There are only a limited number of ways that personal data can be transferred from within the EU to third countries in compliance with the GDPR. Adequacy decisions are a key mechanism relied on by many organisations, and the Privacy Shield formed a useful mechanism for organisations transferring personal data to the USA. Now that the Schrems II judgment has rendered this mechanism unavailable, data exporters and data importers that previously relied on the Privacy Shield will wish to look at what other options they have:

  • The SCCs are the main other mechanism used by organisations to transfer personal data to the US under the GDPR and may be a suitable alternative for many businesses. The CJEU judgment does, however, appear to confirm a greater regulatory burden in the use of SCCs and this may have a practical impact on their use (see above).
  • Other derogations (such as consent or where the transfer of personal data is necessary for performance of a contract) may apply in some circumstances but will only be applicable in specific situations and are often considered to be of limited use.
  • Binding corporate rules may be an option for some organisations, but putting them in place is an onerous and lengthy process and may only be attractive for certain types of organisation and transfers.

However, it remains unclear how long any of the above mechanisms can be relied on to make transfers to the USA or other non-EEA countries.

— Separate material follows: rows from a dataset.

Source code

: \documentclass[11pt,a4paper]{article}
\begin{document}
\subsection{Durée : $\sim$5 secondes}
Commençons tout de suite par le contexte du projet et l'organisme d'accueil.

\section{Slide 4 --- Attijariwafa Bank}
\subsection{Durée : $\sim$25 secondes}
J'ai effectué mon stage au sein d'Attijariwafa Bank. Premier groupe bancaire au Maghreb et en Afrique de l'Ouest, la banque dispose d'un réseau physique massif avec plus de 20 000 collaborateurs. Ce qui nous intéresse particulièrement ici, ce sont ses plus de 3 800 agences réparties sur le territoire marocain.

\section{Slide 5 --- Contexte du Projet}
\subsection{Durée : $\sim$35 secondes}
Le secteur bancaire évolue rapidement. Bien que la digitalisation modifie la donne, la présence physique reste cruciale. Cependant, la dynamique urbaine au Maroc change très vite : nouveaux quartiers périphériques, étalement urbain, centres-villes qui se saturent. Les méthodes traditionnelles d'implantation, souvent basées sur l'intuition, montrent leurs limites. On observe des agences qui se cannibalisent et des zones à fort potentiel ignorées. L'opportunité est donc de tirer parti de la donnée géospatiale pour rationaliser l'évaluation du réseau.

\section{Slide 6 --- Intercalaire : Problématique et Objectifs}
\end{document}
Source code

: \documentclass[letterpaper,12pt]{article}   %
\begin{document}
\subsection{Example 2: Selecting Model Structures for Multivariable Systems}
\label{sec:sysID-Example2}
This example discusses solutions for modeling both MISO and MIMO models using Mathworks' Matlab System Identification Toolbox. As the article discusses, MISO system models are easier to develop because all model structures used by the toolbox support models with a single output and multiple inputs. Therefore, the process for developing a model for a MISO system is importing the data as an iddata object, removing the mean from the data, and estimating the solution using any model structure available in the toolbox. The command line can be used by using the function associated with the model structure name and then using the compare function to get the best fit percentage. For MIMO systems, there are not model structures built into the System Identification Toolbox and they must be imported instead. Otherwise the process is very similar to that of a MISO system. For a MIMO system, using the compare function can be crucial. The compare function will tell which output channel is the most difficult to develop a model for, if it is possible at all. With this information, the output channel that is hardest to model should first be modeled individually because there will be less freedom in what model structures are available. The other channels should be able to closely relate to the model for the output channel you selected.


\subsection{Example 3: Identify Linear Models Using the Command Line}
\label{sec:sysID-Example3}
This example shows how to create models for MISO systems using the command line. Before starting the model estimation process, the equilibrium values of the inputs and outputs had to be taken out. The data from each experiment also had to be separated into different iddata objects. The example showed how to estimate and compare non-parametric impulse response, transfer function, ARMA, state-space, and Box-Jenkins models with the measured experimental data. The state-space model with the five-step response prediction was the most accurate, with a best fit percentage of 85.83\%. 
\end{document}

Due to the language of Article 44 of the GDPR (General Principle for Transfers), the CJEU considers that an EU equivalent level of protection must “be guaranteed irrespective of the provision of that chapter [i.e. the mechanism] on the basis of which a transfer of personal data to a third country is carried out”.

The fact that the CJEU considers that the USA does not offer a sufficient level of protection in data privacy terms casts doubt in and of itself on how transfers to the USA are capable of being made in compliance with the GDPR under any mechanism. It is not difficult to see how the Schrems II decision may, in time, extend to invalidate some or all of the remaining transfer mechanisms noted above.